START Input material

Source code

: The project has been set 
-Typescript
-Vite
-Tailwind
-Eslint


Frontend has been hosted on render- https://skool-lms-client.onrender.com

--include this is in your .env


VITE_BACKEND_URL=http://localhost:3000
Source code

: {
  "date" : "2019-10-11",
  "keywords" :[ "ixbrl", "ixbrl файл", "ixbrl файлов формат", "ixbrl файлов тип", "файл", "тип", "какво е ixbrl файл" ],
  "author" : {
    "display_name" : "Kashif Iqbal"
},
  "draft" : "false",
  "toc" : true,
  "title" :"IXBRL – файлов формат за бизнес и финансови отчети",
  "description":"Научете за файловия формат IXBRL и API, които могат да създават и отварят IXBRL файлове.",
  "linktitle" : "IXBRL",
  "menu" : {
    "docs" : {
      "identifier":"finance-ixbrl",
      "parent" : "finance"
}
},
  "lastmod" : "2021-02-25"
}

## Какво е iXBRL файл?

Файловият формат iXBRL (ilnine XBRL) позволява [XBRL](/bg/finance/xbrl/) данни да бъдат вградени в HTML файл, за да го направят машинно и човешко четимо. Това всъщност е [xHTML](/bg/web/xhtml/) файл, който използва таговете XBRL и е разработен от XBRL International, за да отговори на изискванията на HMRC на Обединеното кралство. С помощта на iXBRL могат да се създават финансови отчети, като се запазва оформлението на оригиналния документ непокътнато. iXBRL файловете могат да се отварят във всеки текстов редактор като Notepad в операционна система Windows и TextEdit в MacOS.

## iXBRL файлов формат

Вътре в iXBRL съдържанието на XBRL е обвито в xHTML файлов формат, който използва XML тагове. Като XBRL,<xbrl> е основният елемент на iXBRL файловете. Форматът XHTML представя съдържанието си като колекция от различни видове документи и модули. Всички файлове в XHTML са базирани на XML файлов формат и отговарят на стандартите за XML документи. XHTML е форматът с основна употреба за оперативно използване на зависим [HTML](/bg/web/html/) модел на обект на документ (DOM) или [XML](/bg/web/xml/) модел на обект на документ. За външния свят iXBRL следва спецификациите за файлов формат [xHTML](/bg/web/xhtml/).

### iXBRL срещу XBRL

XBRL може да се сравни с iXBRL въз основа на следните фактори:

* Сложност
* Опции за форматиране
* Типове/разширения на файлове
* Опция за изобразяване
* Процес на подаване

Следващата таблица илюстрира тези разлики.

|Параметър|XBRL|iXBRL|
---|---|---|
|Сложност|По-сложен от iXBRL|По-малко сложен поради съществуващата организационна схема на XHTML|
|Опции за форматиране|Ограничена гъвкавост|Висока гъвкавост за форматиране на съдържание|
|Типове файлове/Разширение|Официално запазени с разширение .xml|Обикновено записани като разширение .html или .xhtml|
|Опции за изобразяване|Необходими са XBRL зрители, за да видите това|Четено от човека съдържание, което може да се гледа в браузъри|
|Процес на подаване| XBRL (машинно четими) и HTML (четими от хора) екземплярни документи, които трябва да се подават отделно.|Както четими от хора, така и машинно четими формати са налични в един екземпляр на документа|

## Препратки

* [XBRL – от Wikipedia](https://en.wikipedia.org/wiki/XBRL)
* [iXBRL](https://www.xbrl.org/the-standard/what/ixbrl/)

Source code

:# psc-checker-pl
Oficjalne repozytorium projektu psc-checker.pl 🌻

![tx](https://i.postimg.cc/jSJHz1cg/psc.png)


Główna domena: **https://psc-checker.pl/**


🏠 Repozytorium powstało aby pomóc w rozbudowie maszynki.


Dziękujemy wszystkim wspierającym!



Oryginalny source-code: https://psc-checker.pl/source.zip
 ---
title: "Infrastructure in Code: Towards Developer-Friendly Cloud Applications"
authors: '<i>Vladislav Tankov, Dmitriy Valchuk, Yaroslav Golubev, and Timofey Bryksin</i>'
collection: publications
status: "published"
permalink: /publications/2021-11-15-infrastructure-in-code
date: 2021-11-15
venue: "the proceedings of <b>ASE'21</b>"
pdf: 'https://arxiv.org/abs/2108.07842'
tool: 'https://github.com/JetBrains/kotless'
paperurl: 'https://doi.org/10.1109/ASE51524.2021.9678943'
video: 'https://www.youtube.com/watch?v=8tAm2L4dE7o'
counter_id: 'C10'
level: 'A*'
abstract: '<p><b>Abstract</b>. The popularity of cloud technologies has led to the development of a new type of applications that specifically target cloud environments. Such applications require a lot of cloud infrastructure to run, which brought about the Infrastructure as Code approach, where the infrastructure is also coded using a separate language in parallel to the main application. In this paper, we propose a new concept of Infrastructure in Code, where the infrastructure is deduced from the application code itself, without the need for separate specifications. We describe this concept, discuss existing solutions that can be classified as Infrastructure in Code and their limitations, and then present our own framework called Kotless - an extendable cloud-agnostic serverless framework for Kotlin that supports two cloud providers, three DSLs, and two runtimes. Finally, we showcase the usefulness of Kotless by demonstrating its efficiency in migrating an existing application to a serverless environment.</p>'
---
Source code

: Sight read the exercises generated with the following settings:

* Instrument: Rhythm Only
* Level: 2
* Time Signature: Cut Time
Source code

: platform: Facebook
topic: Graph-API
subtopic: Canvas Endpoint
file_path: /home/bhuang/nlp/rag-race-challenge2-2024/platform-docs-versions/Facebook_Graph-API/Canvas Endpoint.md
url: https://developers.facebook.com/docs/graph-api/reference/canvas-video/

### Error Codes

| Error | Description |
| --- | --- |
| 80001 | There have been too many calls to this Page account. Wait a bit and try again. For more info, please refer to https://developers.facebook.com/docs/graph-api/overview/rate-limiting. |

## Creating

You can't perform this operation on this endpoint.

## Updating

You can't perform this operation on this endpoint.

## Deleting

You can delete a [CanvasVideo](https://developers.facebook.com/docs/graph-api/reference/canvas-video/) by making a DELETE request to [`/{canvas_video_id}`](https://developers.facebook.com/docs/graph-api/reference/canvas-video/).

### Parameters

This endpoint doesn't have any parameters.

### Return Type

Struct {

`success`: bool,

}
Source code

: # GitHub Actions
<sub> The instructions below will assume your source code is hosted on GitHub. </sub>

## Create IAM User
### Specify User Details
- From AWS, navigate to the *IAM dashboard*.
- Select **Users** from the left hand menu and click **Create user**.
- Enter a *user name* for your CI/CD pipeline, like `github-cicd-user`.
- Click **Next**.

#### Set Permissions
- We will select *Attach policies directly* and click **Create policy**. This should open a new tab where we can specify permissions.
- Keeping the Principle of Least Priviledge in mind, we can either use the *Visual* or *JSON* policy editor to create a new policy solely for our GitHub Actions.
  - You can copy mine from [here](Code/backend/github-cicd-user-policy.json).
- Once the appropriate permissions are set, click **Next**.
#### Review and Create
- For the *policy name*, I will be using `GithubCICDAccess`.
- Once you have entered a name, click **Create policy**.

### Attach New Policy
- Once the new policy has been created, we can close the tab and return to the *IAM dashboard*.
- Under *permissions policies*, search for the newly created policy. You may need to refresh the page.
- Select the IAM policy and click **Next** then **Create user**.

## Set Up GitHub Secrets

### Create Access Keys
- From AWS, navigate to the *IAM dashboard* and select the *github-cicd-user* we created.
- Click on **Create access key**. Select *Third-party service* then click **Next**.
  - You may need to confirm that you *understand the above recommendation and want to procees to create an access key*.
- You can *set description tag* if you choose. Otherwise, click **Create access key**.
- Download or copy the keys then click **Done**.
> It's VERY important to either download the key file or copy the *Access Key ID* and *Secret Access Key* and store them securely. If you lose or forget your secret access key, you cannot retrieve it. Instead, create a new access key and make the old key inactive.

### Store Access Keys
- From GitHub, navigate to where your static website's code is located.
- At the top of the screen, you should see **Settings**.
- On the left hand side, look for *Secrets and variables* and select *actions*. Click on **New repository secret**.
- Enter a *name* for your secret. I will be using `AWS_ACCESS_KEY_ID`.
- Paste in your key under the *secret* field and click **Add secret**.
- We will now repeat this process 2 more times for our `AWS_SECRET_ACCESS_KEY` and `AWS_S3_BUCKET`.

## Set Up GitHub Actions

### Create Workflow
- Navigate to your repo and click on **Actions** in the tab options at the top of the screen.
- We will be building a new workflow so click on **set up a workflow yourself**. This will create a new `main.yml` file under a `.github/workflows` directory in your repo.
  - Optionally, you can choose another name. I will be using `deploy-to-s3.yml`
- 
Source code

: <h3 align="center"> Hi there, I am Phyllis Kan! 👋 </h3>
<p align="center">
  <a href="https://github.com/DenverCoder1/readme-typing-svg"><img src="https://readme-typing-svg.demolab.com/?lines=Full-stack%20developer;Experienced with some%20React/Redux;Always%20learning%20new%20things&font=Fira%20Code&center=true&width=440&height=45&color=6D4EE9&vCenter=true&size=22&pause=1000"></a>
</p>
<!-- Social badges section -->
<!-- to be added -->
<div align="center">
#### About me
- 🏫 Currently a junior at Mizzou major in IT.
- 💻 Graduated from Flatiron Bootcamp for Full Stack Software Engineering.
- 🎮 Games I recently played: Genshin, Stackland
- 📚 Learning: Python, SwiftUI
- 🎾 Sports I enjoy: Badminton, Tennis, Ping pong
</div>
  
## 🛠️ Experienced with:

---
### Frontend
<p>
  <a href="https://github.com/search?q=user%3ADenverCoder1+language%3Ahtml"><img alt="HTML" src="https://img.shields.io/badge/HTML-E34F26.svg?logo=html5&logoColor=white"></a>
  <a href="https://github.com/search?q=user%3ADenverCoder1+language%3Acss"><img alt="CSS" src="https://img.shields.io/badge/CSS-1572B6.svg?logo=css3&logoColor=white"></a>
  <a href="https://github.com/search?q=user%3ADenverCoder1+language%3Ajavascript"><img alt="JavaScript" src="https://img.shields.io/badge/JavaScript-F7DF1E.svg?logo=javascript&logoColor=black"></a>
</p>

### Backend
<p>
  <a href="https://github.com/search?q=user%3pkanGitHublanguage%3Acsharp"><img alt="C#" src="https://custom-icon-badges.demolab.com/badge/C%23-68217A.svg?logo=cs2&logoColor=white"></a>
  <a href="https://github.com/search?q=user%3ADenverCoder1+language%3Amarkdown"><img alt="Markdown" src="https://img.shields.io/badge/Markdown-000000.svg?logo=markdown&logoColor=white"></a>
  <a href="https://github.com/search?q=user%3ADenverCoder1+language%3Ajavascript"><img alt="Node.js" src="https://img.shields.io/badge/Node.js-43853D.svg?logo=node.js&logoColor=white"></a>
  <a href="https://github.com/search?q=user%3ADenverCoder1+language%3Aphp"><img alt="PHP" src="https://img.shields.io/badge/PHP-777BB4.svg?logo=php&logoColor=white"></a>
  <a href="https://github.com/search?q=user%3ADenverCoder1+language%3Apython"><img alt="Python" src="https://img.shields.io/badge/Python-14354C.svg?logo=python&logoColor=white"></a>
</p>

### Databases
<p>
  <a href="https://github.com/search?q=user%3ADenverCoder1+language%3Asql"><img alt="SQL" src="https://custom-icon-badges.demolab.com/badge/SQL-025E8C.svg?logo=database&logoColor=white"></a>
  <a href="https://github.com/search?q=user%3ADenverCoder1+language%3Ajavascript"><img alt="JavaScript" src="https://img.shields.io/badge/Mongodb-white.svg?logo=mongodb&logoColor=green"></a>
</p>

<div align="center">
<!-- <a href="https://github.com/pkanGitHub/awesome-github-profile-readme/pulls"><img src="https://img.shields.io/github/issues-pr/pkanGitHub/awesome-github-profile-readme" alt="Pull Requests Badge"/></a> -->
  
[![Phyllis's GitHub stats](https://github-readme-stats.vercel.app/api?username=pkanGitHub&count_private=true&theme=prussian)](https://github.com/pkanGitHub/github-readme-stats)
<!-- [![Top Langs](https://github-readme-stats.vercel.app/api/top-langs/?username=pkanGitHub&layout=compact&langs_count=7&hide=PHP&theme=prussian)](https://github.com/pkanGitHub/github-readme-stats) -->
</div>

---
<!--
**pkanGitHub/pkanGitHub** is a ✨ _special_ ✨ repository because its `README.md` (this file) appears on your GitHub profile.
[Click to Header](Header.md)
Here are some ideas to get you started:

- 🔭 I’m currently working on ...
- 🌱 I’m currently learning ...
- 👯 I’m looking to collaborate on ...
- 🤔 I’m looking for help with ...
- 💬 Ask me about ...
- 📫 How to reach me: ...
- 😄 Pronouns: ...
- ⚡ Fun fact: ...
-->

END Input material

## Task brief
For each line in the entries that holds "checker", return that line.

## Output of the exercise
:# psc-checker-pl
Oficjalne repozytorium projektu psc-checker.pl 🌻
Główna domena: **https://psc-checker.pl/**
Oryginalny source-code: https://psc-checker.pl/source.zip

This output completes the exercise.